Let $C$ be a category and $D$ be a full subcategory such that every object of $C$ has a monomorphism to some object of $D$ (or dually, an epimorphism from some object of $D$).
Is it then true that any epimorphism (resp. monomorphism) in $D$ must in fact be an epimorphism (resp. a monomorphism) in $C$?
If so, then this would imply that any epimorphism in a category $D$ with finite limits is also an epimorphism in the reg/lex completion of $D$ (though it will not be regular there unless it was a split epimorphism to begin with). In particular, if $D$ is any finitely complete category with a non-split epimorphism, then $D_{reg/lex}$ will not be balanced, as the mono part of the regular epi-mono image factorization in $D_{reg/lex}$ of any non-split epimorphism in $D$ will be a morphism that is both monic and epic but not an isomorphism.
Sure.
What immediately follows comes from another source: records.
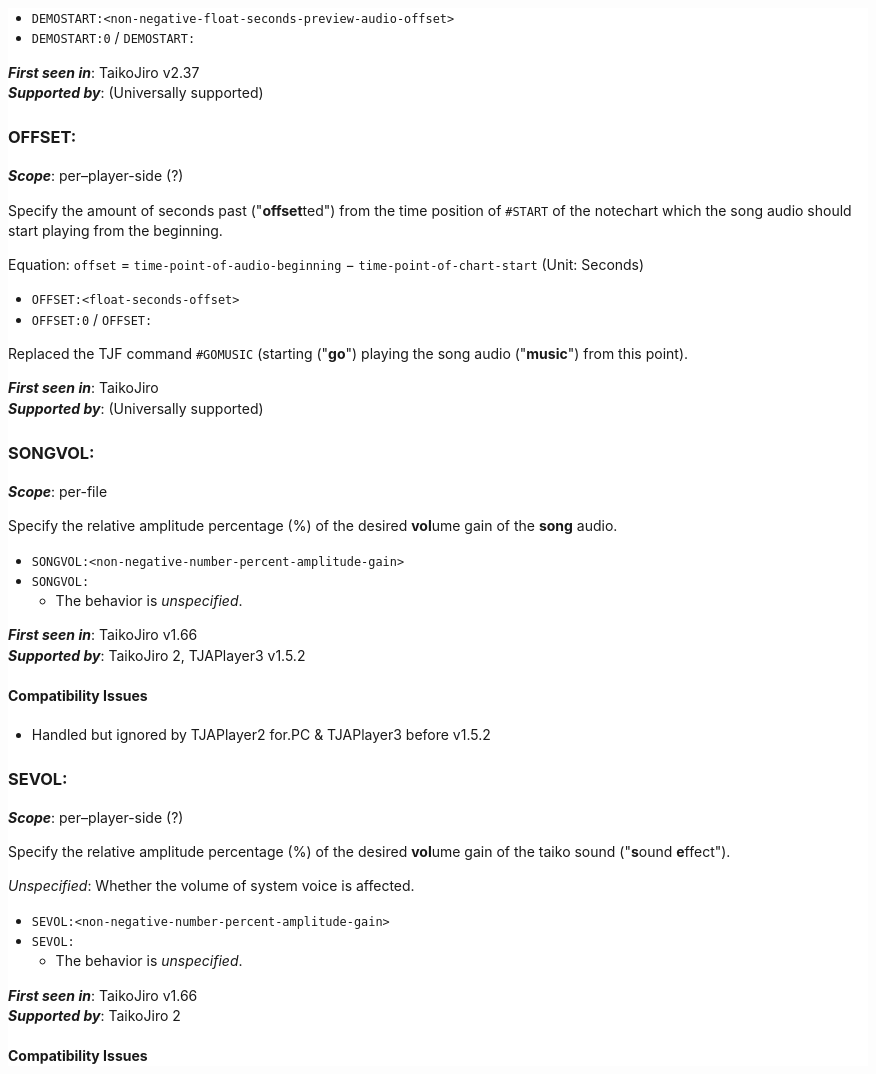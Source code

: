 * `DEMOSTART:<non-negative-float-seconds-preview-audio-offset>`
* `DEMOSTART:0` / `DEMOSTART:`

***First seen in***: TaikoJiro v2.37 \
***Supported by***: (Universally supported)

### OFFSET:

***Scope***: per&ndash;player-side (?)

Specify the amount of seconds past ("**offset**ted") from the time position of `#START` of the notechart which the song audio should start playing from the beginning.

Equation: `offset` = `time-point-of-audio-beginning` − `time-point-of-chart-start` (Unit: Seconds)

* `OFFSET:<float-seconds-offset>`
* `OFFSET:0` / `OFFSET:`

Replaced the TJF command `#GOMUSIC` (starting ("**go**") playing the song audio ("**music**") from this point).

***First seen in***: TaikoJiro \
***Supported by***: (Universally supported)

### SONGVOL:

***Scope***: per-file

Specify the relative amplitude percentage (%) of the desired **vol**ume gain of the **song** audio.

* `SONGVOL:<non-negative-number-percent-amplitude-gain>`
* `SONGVOL:`
  * The behavior is *unspecified*.

***First seen in***: TaikoJiro v1.66 \
***Supported by***: TaikoJiro 2, TJAPlayer3 v1.5.2

#### Compatibility Issues

* Handled but ignored by TJAPlayer2 for.PC & TJAPlayer3 before v1.5.2

### SEVOL:

***Scope***: per&ndash;player-side (?)

Specify the relative amplitude percentage (%) of the desired **vol**ume gain of the taiko sound ("**s**ound **e**ffect").

*Unspecified*: Whether the volume of system voice is affected.

* `SEVOL:<non-negative-number-percent-amplitude-gain>`
* `SEVOL:`
  * The behavior is *unspecified*.

***First seen in***: TaikoJiro v1.66 \
***Supported by***: TaikoJiro 2

#### Compatibility Issues
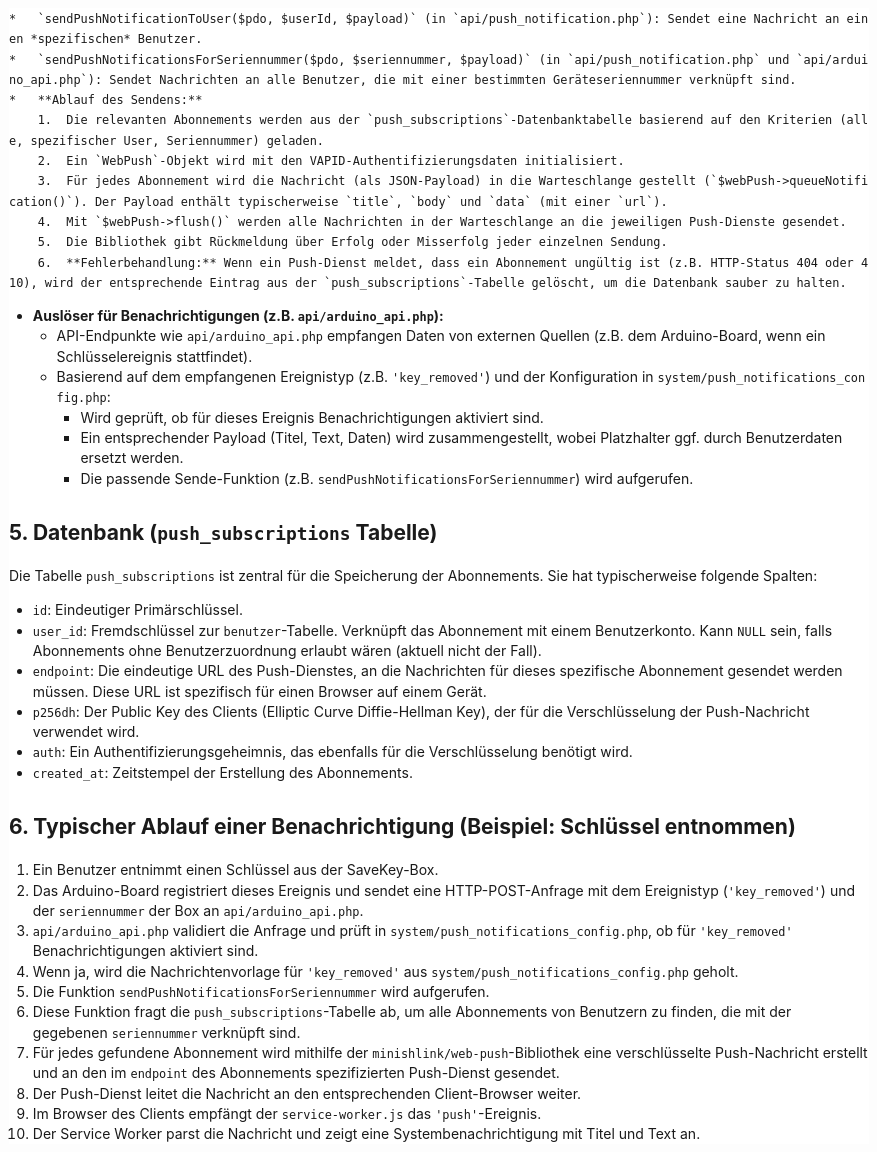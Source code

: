     *   `sendPushNotificationToUser($pdo, $userId, $payload)` (in `api/push_notification.php`): Sendet eine Nachricht an einen *spezifischen* Benutzer.
    *   `sendPushNotificationsForSeriennummer($pdo, $seriennummer, $payload)` (in `api/push_notification.php` und `api/arduino_api.php`): Sendet Nachrichten an alle Benutzer, die mit einer bestimmten Geräteseriennummer verknüpft sind.
    *   **Ablauf des Sendens:**
        1.  Die relevanten Abonnements werden aus der `push_subscriptions`-Datenbanktabelle basierend auf den Kriterien (alle, spezifischer User, Seriennummer) geladen.
        2.  Ein `WebPush`-Objekt wird mit den VAPID-Authentifizierungsdaten initialisiert.
        3.  Für jedes Abonnement wird die Nachricht (als JSON-Payload) in die Warteschlange gestellt (`$webPush->queueNotification()`). Der Payload enthält typischerweise `title`, `body` und `data` (mit einer `url`).
        4.  Mit `$webPush->flush()` werden alle Nachrichten in der Warteschlange an die jeweiligen Push-Dienste gesendet.
        5.  Die Bibliothek gibt Rückmeldung über Erfolg oder Misserfolg jeder einzelnen Sendung.
        6.  **Fehlerbehandlung:** Wenn ein Push-Dienst meldet, dass ein Abonnement ungültig ist (z.B. HTTP-Status 404 oder 410), wird der entsprechende Eintrag aus der `push_subscriptions`-Tabelle gelöscht, um die Datenbank sauber zu halten.
*   **Auslöser für Benachrichtigungen (z.B. `api/arduino_api.php`):**
    *   API-Endpunkte wie `api/arduino_api.php` empfangen Daten von externen Quellen (z.B. dem Arduino-Board, wenn ein Schlüsselereignis stattfindet).
    *   Basierend auf dem empfangenen Ereignistyp (z.B. `'key_removed'`) und der Konfiguration in `system/push_notifications_config.php`:
        *   Wird geprüft, ob für dieses Ereignis Benachrichtigungen aktiviert sind.
        *   Ein entsprechender Payload (Titel, Text, Daten) wird zusammengestellt, wobei Platzhalter ggf. durch Benutzerdaten ersetzt werden.
        *   Die passende Sende-Funktion (z.B. `sendPushNotificationsForSeriennummer`) wird aufgerufen.

## 5. Datenbank (`push_subscriptions` Tabelle)

Die Tabelle `push_subscriptions` ist zentral für die Speicherung der Abonnements. Sie hat typischerweise folgende Spalten:

*   `id`: Eindeutiger Primärschlüssel.
*   `user_id`: Fremdschlüssel zur `benutzer`-Tabelle. Verknüpft das Abonnement mit einem Benutzerkonto. Kann `NULL` sein, falls Abonnements ohne Benutzerzuordnung erlaubt wären (aktuell nicht der Fall).
*   `endpoint`: Die eindeutige URL des Push-Dienstes, an die Nachrichten für dieses spezifische Abonnement gesendet werden müssen. Diese URL ist spezifisch für einen Browser auf einem Gerät.
*   `p256dh`: Der Public Key des Clients (Elliptic Curve Diffie-Hellman Key), der für die Verschlüsselung der Push-Nachricht verwendet wird.
*   `auth`: Ein Authentifizierungsgeheimnis, das ebenfalls für die Verschlüsselung benötigt wird.
*   `created_at`: Zeitstempel der Erstellung des Abonnements.

## 6. Typischer Ablauf einer Benachrichtigung (Beispiel: Schlüssel entnommen)

1.  Ein Benutzer entnimmt einen Schlüssel aus der SaveKey-Box.
2.  Das Arduino-Board registriert dieses Ereignis und sendet eine HTTP-POST-Anfrage mit dem Ereignistyp (`'key_removed'`) und der `seriennummer` der Box an `api/arduino_api.php`.
3.  `api/arduino_api.php` validiert die Anfrage und prüft in `system/push_notifications_config.php`, ob für `'key_removed'` Benachrichtigungen aktiviert sind.
4.  Wenn ja, wird die Nachrichtenvorlage für `'key_removed'` aus `system/push_notifications_config.php` geholt.
5.  Die Funktion `sendPushNotificationsForSeriennummer` wird aufgerufen.
6.  Diese Funktion fragt die `push_subscriptions`-Tabelle ab, um alle Abonnements von Benutzern zu finden, die mit der gegebenen `seriennummer` verknüpft sind.
7.  Für jedes gefundene Abonnement wird mithilfe der `minishlink/web-push`-Bibliothek eine verschlüsselte Push-Nachricht erstellt und an den im `endpoint` des Abonnements spezifizierten Push-Dienst gesendet.
8.  Der Push-Dienst leitet die Nachricht an den entsprechenden Client-Browser weiter.
9.  Im Browser des Clients empfängt der `service-worker.js` das `'push'`-Ereignis.
10. Der Service Worker parst die Nachricht und zeigt eine Systembenachrichtigung mit Titel und Text an.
Let $f:x\to y$ be an epimorphism in $D$ and let $g,h:y\to z$ be two morphisms in $C$ with $gf=hf$. We have to show $g=h$. Let $k:z\to w$ be a monomorphism in $C$ with $w\in D$. Then $kgf=khf$. Since $f$ is an epi in $D$ and $kg$ and $kh$ are morphisms of $D$ ($D$ being full), we have $kg=kh$. Since $k$ is a mono in $C$, we have $g=h$ as desired.